======== SOURCE MATERIAL ========

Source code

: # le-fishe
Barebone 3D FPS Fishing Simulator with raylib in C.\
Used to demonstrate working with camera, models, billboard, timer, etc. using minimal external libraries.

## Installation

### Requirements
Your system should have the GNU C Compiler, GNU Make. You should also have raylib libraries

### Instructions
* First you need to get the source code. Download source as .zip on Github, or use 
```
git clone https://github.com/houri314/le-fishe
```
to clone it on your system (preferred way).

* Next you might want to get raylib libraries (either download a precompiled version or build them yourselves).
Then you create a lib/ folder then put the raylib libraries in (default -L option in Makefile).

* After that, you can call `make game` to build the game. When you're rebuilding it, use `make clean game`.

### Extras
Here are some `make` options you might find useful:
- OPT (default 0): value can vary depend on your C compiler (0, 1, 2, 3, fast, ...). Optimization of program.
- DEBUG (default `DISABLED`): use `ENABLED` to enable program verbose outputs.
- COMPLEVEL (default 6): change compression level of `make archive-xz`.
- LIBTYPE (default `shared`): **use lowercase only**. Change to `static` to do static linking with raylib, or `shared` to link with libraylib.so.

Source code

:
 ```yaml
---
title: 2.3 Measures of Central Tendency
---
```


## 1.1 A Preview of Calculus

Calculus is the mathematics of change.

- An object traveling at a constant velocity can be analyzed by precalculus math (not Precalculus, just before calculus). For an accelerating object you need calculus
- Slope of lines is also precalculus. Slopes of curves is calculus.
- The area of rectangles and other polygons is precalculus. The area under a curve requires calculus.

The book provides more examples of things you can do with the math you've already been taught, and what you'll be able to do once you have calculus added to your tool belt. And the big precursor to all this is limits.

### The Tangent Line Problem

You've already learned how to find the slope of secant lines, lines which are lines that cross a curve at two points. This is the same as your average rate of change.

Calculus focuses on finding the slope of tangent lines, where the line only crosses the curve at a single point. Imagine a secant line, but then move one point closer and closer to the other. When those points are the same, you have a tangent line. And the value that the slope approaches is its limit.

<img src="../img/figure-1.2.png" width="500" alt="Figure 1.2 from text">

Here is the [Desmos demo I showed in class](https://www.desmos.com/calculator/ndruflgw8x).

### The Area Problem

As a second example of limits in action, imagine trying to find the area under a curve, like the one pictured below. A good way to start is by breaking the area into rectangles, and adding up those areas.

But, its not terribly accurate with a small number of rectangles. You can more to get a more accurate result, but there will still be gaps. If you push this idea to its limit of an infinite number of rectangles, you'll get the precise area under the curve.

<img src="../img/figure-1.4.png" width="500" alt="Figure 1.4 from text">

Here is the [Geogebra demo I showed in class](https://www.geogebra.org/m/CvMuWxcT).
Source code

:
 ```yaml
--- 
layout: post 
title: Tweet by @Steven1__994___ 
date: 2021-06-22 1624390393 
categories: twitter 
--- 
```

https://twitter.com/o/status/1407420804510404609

========

- _WHAT YOU HAVE TO DO_:
Reply with an exact copy of the lines running from the one containing "Here is the [Geogebra" through the end of the entries above, both ends included.

- _RESULT FOR THIS TASK_:
Here is the [Geogebra demo I showed in class](https://www.geogebra.org/m/CvMuWxcT).
Source code

:
 ```yaml
--- 
layout: post 
title: Tweet by @Steven1__994___ 
date: 2021-06-22 1624390393 
categories: twitter 
--- 
```

https://twitter.com/o/status/1407420804510404609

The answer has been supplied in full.